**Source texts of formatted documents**
---+---

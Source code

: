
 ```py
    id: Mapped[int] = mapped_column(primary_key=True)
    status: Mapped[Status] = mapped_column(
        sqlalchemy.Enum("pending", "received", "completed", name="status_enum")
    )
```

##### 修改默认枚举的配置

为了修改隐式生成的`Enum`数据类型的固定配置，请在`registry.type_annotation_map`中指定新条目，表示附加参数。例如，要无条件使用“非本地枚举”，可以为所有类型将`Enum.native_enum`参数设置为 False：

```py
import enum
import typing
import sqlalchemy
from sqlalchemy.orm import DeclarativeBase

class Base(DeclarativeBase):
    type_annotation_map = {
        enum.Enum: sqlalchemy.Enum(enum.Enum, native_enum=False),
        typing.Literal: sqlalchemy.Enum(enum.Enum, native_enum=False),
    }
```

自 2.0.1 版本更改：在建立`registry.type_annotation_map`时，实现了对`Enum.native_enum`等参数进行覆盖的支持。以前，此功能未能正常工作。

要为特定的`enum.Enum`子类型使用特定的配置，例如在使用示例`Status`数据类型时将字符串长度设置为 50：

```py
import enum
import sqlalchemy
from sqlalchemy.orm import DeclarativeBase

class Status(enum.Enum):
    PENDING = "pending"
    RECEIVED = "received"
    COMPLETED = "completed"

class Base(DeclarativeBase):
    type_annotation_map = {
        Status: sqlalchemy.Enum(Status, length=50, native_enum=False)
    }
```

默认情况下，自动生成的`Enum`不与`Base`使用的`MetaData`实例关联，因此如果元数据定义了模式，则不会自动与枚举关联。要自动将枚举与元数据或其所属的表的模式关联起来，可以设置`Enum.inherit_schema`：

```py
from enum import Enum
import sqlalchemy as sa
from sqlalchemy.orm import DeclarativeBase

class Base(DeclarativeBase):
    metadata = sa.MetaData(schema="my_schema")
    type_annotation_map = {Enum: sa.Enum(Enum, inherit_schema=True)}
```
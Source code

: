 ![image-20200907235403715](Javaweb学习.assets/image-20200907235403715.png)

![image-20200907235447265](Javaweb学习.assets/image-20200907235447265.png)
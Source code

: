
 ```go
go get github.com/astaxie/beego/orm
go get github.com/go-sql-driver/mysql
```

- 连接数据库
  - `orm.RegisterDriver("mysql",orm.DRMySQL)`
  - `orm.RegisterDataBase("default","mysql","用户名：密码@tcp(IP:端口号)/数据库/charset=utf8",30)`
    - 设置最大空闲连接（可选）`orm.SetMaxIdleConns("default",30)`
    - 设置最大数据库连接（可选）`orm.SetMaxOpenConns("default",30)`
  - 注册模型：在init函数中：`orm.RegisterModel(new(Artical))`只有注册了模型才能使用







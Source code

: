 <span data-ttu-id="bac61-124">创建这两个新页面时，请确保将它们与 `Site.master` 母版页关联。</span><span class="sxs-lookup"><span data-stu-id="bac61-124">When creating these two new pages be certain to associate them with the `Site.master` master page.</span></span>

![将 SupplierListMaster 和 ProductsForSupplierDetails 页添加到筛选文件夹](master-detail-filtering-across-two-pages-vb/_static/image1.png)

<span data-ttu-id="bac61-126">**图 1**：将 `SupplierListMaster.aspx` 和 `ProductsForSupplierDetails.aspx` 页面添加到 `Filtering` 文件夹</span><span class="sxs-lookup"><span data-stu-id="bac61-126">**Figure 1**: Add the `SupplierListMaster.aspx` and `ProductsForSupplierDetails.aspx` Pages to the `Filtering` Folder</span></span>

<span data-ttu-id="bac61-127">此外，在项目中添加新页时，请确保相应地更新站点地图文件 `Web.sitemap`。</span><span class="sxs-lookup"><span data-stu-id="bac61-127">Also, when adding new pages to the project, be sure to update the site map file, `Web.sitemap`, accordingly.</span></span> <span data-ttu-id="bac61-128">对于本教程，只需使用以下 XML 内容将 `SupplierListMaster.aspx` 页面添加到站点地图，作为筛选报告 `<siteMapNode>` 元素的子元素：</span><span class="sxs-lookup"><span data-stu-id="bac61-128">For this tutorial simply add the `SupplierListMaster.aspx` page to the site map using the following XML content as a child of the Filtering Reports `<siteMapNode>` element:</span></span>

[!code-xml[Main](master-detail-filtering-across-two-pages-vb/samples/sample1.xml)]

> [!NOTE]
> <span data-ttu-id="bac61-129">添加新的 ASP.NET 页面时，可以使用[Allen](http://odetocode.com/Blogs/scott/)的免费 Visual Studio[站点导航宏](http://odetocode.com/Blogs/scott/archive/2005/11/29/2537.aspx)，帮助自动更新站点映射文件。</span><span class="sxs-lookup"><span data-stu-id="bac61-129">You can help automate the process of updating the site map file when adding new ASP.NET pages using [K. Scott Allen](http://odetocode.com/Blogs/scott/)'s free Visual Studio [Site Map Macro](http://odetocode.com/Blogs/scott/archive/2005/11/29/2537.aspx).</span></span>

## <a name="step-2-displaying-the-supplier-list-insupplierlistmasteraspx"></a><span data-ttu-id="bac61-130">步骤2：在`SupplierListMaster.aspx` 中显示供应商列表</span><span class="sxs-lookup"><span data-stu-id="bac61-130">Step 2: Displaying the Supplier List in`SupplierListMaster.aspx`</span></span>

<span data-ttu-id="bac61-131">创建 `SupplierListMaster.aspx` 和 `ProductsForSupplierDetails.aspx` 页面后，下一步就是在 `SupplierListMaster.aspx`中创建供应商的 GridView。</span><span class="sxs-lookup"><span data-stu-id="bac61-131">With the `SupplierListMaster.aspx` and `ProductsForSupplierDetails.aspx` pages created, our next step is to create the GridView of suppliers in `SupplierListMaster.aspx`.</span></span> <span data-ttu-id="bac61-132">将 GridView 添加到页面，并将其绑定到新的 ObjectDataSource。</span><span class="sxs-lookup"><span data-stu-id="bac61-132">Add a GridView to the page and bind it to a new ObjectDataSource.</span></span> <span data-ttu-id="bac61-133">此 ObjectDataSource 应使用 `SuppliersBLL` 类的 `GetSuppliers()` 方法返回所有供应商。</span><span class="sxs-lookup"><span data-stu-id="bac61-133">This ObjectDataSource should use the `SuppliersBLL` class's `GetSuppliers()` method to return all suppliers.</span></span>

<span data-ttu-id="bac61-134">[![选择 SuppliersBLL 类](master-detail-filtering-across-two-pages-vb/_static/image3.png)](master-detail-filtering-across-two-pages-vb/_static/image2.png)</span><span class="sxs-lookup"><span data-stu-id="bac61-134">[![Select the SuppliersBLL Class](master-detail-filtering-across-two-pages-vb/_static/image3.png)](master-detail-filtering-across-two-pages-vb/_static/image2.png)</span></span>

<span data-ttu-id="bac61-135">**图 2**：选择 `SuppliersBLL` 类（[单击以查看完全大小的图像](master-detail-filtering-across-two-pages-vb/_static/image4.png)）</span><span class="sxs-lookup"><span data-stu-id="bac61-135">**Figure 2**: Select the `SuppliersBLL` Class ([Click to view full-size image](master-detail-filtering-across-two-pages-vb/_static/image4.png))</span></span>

---+---

**The task**
Wherever a line of the records above contains the string "completed", copy that line out.

**Response to the exercise**
        sqlalchemy.Enum("pending", "received", "completed", name="status_enum")
    COMPLETED = "completed"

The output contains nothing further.